- WHAT YOU NEED TO DO
Using the records that follow, work out the number of lines with the word "manage" in them; reply with that number only.

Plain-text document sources

- - - - - - -

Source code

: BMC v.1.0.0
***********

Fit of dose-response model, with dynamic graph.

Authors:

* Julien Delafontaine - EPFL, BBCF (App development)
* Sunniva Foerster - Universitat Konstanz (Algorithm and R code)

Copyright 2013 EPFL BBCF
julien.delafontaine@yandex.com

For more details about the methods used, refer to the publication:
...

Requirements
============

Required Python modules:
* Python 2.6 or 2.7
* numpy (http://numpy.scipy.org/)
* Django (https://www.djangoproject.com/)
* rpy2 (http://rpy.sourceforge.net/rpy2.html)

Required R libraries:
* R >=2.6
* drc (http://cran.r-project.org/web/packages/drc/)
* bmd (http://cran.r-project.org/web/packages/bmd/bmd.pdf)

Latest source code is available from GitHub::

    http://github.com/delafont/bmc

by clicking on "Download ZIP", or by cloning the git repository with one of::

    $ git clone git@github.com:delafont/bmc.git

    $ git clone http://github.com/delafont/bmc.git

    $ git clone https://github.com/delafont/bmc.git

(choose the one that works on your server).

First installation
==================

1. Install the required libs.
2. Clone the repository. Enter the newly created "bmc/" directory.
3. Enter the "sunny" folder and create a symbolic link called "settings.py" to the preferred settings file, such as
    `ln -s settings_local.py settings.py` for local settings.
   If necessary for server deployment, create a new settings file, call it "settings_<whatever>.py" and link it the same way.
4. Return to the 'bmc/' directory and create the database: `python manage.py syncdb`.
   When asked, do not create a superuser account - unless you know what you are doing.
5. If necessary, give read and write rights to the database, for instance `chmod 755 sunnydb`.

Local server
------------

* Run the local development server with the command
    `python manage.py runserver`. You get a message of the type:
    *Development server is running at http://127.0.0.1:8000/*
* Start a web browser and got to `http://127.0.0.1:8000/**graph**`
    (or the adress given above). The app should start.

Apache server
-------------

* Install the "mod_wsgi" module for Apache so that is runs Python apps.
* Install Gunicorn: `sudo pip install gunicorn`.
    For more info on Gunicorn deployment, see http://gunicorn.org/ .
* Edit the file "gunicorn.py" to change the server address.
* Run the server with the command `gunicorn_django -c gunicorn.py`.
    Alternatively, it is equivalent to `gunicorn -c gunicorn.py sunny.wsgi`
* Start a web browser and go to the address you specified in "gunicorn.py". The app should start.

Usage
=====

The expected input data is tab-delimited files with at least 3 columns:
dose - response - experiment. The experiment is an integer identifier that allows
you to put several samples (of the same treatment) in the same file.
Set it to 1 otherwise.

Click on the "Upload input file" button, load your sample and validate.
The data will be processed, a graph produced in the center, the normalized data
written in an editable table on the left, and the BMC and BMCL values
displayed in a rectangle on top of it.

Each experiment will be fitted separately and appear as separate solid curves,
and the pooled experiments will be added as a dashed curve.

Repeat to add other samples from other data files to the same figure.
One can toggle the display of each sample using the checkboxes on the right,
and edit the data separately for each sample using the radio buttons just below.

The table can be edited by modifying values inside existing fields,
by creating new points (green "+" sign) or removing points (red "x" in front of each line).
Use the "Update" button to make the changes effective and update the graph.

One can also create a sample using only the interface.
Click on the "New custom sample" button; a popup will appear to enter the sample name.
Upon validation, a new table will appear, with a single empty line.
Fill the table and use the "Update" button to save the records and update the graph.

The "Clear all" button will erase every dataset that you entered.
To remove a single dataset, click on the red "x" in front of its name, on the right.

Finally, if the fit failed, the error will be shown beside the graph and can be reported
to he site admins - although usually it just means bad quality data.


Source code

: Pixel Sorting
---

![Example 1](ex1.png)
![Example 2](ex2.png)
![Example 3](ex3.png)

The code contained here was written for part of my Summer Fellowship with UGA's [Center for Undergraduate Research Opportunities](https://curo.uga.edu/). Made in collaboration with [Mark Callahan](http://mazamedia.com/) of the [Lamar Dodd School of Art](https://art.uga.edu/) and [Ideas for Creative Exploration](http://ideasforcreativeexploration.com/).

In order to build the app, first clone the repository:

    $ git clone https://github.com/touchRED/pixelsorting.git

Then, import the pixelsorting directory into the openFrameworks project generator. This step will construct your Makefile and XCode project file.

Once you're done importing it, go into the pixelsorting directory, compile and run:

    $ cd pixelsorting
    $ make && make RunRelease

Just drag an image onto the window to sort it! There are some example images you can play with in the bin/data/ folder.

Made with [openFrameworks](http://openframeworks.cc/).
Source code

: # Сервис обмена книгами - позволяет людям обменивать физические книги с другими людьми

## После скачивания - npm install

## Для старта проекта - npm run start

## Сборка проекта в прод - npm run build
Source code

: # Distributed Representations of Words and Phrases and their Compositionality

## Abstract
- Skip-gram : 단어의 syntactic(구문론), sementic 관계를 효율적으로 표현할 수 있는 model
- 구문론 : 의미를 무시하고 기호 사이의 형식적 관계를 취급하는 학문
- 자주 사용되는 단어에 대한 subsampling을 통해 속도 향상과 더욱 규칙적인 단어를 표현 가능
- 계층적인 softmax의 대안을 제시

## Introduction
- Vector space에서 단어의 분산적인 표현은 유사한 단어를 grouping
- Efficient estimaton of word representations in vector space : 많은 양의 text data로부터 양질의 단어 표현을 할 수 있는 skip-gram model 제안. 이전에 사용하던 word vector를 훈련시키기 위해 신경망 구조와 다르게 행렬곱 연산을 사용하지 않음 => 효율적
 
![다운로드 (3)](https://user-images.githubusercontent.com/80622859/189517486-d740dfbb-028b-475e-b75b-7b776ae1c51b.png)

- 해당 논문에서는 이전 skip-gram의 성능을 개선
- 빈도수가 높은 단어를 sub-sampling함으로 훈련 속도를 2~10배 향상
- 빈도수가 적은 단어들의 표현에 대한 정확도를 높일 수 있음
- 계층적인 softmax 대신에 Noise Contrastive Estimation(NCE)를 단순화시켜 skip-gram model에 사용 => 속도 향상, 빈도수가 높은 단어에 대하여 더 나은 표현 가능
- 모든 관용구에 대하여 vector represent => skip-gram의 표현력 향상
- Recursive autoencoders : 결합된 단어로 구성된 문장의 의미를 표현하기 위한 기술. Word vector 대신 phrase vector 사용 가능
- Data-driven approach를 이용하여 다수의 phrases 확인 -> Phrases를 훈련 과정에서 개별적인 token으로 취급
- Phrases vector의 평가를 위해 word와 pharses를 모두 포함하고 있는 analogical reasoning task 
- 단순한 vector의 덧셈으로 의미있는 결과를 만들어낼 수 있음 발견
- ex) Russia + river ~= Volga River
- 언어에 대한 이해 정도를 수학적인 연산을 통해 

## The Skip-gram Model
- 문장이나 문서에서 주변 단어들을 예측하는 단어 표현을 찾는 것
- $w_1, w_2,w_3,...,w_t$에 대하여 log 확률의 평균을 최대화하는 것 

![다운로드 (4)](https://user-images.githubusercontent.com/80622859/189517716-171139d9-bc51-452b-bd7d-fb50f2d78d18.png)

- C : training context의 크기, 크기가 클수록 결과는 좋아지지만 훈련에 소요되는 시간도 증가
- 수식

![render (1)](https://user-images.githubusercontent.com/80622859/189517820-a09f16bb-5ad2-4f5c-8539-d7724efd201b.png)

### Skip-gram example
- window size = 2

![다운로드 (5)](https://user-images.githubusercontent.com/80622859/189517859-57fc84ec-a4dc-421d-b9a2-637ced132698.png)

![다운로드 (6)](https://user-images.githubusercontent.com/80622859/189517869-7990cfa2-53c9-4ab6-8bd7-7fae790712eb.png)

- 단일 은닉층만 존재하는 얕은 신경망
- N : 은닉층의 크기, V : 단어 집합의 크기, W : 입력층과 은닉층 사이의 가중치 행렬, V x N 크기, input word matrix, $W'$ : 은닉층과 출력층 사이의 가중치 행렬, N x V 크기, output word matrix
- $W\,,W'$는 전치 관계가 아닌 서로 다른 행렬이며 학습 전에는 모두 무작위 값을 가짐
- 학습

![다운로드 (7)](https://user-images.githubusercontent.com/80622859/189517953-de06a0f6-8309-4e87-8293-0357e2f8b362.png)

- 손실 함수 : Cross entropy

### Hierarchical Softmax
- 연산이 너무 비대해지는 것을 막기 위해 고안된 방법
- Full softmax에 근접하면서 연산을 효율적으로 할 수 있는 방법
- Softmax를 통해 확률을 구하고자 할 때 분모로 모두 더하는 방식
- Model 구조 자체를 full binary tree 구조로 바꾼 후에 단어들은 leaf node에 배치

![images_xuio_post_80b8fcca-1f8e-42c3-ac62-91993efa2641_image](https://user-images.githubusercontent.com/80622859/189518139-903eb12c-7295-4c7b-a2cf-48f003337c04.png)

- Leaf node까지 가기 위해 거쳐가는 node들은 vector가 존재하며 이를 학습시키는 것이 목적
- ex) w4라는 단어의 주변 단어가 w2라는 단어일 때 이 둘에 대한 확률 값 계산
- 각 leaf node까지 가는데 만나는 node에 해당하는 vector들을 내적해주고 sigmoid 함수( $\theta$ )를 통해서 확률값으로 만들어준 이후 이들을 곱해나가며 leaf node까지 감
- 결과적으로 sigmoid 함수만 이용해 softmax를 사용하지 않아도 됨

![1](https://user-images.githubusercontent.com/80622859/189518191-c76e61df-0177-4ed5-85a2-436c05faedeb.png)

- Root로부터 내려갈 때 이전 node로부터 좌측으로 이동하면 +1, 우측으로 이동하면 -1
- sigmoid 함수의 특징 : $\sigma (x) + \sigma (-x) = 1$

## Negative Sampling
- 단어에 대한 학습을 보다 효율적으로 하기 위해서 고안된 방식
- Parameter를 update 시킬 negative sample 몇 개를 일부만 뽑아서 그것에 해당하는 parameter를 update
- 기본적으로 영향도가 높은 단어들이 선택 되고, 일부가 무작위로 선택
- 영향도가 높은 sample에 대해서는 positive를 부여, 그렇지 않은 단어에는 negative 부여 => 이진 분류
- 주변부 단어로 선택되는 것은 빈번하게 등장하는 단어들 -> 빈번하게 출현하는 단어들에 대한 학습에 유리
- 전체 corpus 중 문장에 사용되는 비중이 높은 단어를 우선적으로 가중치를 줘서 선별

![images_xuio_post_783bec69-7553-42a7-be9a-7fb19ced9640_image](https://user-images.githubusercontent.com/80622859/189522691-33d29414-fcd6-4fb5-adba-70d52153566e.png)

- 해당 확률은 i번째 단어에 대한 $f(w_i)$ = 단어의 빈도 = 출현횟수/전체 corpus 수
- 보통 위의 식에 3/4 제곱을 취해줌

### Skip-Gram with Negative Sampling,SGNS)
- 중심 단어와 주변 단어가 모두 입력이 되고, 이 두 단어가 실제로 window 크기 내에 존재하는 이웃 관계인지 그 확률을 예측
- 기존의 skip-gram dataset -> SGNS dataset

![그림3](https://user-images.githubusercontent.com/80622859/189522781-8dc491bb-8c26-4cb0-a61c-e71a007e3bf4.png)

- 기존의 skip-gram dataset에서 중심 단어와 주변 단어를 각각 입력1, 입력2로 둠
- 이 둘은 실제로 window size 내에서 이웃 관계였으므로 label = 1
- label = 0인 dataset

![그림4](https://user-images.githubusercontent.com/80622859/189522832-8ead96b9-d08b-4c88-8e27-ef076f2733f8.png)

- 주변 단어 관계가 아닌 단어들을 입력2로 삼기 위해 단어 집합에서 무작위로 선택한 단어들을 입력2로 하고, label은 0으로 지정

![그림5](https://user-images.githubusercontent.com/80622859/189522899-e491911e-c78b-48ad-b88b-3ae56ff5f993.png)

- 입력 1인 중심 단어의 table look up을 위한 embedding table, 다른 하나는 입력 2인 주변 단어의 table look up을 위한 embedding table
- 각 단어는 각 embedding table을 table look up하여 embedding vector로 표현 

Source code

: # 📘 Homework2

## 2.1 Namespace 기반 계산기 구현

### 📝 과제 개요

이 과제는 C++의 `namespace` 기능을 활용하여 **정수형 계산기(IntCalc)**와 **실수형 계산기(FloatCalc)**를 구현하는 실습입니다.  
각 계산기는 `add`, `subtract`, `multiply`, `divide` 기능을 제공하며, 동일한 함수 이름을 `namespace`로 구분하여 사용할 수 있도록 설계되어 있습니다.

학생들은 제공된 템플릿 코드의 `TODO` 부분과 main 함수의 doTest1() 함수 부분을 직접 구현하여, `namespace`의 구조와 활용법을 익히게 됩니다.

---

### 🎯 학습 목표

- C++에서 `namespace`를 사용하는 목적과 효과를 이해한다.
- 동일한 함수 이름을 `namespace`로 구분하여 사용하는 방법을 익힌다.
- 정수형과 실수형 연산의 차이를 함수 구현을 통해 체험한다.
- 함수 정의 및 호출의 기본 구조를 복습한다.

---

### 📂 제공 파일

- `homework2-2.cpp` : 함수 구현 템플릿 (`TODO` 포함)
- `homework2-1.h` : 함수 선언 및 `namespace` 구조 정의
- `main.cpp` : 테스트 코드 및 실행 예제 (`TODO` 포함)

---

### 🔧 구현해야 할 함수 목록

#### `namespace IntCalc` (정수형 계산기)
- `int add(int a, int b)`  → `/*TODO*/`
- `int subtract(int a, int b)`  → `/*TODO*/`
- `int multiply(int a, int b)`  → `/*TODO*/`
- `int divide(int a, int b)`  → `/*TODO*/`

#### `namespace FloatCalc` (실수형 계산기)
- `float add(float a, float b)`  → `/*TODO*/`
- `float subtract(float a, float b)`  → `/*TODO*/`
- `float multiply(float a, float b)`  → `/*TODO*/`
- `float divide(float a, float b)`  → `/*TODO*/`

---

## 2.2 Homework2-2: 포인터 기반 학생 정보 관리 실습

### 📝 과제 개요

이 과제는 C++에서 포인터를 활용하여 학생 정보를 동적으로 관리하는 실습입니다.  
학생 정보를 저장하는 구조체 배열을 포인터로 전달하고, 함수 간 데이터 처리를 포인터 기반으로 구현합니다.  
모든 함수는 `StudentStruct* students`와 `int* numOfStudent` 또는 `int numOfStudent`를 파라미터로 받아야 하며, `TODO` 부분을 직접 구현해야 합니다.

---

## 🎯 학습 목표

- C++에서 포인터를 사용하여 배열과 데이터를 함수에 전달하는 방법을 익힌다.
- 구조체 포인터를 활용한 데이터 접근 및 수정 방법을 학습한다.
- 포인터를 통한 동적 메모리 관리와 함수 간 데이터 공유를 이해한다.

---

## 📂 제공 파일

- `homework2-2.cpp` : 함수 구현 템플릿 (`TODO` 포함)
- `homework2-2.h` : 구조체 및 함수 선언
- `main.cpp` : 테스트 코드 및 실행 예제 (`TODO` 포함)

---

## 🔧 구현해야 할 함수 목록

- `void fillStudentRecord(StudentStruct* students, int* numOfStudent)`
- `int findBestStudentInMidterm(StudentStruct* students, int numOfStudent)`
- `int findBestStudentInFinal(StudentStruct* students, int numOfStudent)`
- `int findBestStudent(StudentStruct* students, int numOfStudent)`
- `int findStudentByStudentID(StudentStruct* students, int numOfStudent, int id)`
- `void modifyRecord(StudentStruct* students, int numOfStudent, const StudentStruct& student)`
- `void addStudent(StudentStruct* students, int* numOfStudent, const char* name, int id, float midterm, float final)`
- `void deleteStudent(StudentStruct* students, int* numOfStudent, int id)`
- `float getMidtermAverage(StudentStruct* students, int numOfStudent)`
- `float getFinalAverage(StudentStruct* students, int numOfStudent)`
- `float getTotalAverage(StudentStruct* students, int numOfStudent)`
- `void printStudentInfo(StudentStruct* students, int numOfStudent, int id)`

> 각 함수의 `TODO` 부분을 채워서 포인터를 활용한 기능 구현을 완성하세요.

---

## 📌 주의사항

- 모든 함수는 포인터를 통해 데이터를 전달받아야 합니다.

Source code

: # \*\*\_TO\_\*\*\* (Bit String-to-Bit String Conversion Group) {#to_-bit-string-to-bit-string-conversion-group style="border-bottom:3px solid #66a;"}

- - - - - - -

- EXPECTED OUTPUT
2